(RECORDS SUPPLIED)

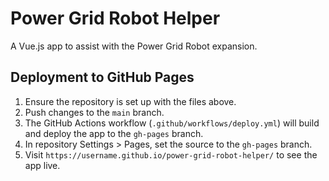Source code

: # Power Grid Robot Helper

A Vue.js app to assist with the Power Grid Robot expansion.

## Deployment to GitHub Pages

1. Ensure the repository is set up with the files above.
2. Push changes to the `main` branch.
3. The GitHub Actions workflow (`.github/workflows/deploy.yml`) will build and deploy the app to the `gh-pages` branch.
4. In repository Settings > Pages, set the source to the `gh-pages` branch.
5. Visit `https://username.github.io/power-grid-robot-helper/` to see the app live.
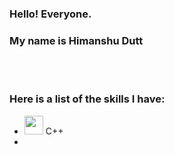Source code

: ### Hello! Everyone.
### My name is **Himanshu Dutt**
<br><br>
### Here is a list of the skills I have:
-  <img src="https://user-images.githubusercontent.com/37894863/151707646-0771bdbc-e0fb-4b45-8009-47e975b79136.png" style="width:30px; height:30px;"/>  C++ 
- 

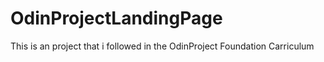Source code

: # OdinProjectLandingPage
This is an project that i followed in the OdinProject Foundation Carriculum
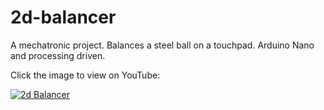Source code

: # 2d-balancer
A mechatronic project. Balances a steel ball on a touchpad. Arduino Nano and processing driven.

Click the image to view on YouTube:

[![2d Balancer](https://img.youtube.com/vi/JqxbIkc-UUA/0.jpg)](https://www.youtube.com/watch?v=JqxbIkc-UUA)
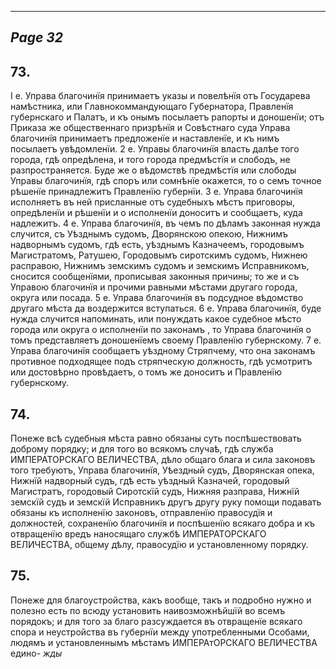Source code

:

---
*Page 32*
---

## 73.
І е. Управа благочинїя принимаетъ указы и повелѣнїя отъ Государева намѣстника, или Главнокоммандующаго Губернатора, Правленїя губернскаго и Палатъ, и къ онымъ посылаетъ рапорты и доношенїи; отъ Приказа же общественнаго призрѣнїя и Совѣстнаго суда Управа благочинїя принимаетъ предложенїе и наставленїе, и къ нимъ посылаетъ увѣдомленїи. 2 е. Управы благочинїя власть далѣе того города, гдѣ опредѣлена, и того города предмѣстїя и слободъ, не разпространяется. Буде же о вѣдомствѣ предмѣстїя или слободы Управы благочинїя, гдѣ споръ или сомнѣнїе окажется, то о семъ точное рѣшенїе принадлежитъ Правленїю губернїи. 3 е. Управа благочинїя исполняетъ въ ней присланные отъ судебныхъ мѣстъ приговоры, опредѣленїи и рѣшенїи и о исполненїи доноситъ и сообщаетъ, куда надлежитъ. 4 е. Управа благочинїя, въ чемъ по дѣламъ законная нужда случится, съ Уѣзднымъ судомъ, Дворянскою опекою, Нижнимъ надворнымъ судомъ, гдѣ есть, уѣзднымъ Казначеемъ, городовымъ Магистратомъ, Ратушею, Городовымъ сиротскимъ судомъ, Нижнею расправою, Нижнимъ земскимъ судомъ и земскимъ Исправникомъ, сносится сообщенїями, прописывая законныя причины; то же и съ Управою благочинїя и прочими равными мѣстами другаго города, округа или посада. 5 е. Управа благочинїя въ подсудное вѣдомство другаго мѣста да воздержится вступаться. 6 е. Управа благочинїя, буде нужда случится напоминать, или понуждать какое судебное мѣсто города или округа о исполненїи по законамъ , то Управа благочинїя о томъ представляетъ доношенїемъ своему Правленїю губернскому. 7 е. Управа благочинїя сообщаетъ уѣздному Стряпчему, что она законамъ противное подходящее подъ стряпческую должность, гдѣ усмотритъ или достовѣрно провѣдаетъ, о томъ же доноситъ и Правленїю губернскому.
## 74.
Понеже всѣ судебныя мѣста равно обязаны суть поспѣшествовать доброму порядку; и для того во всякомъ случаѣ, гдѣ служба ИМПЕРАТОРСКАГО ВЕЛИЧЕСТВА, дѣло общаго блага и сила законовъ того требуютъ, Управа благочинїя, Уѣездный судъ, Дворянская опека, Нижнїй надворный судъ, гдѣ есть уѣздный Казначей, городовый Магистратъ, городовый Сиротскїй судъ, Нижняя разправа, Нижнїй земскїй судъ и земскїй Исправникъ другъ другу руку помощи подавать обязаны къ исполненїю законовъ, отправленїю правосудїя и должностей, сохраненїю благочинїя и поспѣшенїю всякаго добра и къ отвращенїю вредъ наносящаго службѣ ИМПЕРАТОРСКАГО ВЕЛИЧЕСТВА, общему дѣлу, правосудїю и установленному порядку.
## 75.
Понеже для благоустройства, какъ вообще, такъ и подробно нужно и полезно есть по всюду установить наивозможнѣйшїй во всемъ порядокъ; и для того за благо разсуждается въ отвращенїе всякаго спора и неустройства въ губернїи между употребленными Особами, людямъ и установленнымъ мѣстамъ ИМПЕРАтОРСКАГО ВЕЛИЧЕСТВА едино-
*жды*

(End RECORDS SUPPLIED)

TASK STATEMENT: Your answer must be the records exactly as they stand, with no pictures in it.

RESULT OF THE TASK:
Source code

: # Power Grid Robot Helper

A Vue.js app to assist with the Power Grid Robot expansion.

## Deployment to GitHub Pages

1. Ensure the repository is set up with the files above.
2. Push changes to the `main` branch.
3. The GitHub Actions workflow (`.github/workflows/deploy.yml`) will build and deploy the app to the `gh-pages` branch.
4. In repository Settings > Pages, set the source to the `gh-pages` branch.
5. Visit `https://username.github.io/power-grid-robot-helper/` to see the app live.
Source code

: ### Hello! Everyone.
### My name is **Himanshu Dutt**
<br><br>
### Here is a list of the skills I have:
-  <img src="https://user-images.githubusercontent.com/37894863/151707646-0771bdbc-e0fb-4b45-8009-47e975b79136.png" style="width:30px; height:30px;"/>  C++ 
- 

Source code

: # OdinProjectLandingPage
This is an project that i followed in the OdinProject Foundation Carriculum
Source code

: # 2d-balancer
A mechatronic project. Balances a steel ball on a touchpad. Arduino Nano and processing driven.

Click the image to view on YouTube:

[![2d Balancer](https://img.youtube.com/vi/JqxbIkc-UUA/0.jpg)](https://www.youtube.com/watch?v=JqxbIkc-UUA)
Source code

:

---
*Page 32*
---

## 73.
І е. Управа благочинїя принимаетъ указы и повелѣнїя отъ Государева намѣстника, или Главнокоммандующаго Губернатора, Правленїя губернскаго и Палатъ, и къ онымъ посылаетъ рапорты и доношенїи; отъ Приказа же общественнаго призрѣнїя и Совѣстнаго суда Управа благочинїя принимаетъ предложенїе и наставленїе, и къ нимъ посылаетъ увѣдомленїи. 2 е. Управы благочинїя власть далѣе того города, гдѣ опредѣлена, и того города предмѣстїя и слободъ, не разпространяется. Буде же о вѣдомствѣ предмѣстїя или слободы Управы благочинїя, гдѣ споръ или сомнѣнїе окажется, то о семъ точное рѣшенїе принадлежитъ Правленїю губернїи. 3 е. Управа благочинїя исполняетъ въ ней присланные отъ судебныхъ мѣстъ приговоры, опредѣленїи и рѣшенїи и о исполненїи доноситъ и сообщаетъ, куда надлежитъ. 4 е. Управа благочинїя, въ чемъ по дѣламъ законная нужда случится, съ Уѣзднымъ судомъ, Дворянскою опекою, Нижнимъ надворнымъ судомъ, гдѣ есть, уѣзднымъ Казначеемъ, городовымъ Магистратомъ, Ратушею, Городовымъ сиротскимъ судомъ, Нижнею расправою, Нижнимъ земскимъ судомъ и земскимъ Исправникомъ, сносится сообщенїями, прописывая законныя причины; то же и съ Управою благочинїя и прочими равными мѣстами другаго города, округа или посада. 5 е. Управа благочинїя въ подсудное вѣдомство другаго мѣста да воздержится вступаться. 6 е. Управа благочинїя, буде нужда случится напоминать, или понуждать какое судебное мѣсто города или округа о исполненїи по законамъ , то Управа благочинїя о томъ представляетъ доношенїемъ своему Правленїю губернскому. 7 е. Управа благочинїя сообщаетъ уѣздному Стряпчему, что она законамъ противное подходящее подъ стряпческую должность, гдѣ усмотритъ или достовѣрно провѣдаетъ, о томъ же доноситъ и Правленїю губернскому.
## 74.
Понеже всѣ судебныя мѣста равно обязаны суть поспѣшествовать доброму порядку; и для того во всякомъ случаѣ, гдѣ служба ИМПЕРАТОРСКАГО ВЕЛИЧЕСТВА, дѣло общаго блага и сила законовъ того требуютъ, Управа благочинїя, Уѣездный судъ, Дворянская опека, Нижнїй надворный судъ, гдѣ есть уѣздный Казначей, городовый Магистратъ, городовый Сиротскїй судъ, Нижняя разправа, Нижнїй земскїй судъ и земскїй Исправникъ другъ другу руку помощи подавать обязаны къ исполненїю законовъ, отправленїю правосудїя и должностей, сохраненїю благочинїя и поспѣшенїю всякаго добра и къ отвращенїю вредъ наносящаго службѣ ИМПЕРАТОРСКАГО ВЕЛИЧЕСТВА, общему дѣлу, правосудїю и установленному порядку.
## 75.
Понеже для благоустройства, какъ вообще, такъ и подробно нужно и полезно есть по всюду установить наивозможнѣйшїй во всемъ порядокъ; и для того за благо разсуждается въ отвращенїе всякаго спора и неустройства въ губернїи между употребленными Особами, людямъ и установленнымъ мѣстамъ ИМПЕРАтОРСКАГО ВЕЛИЧЕСТВА едино-
*жды*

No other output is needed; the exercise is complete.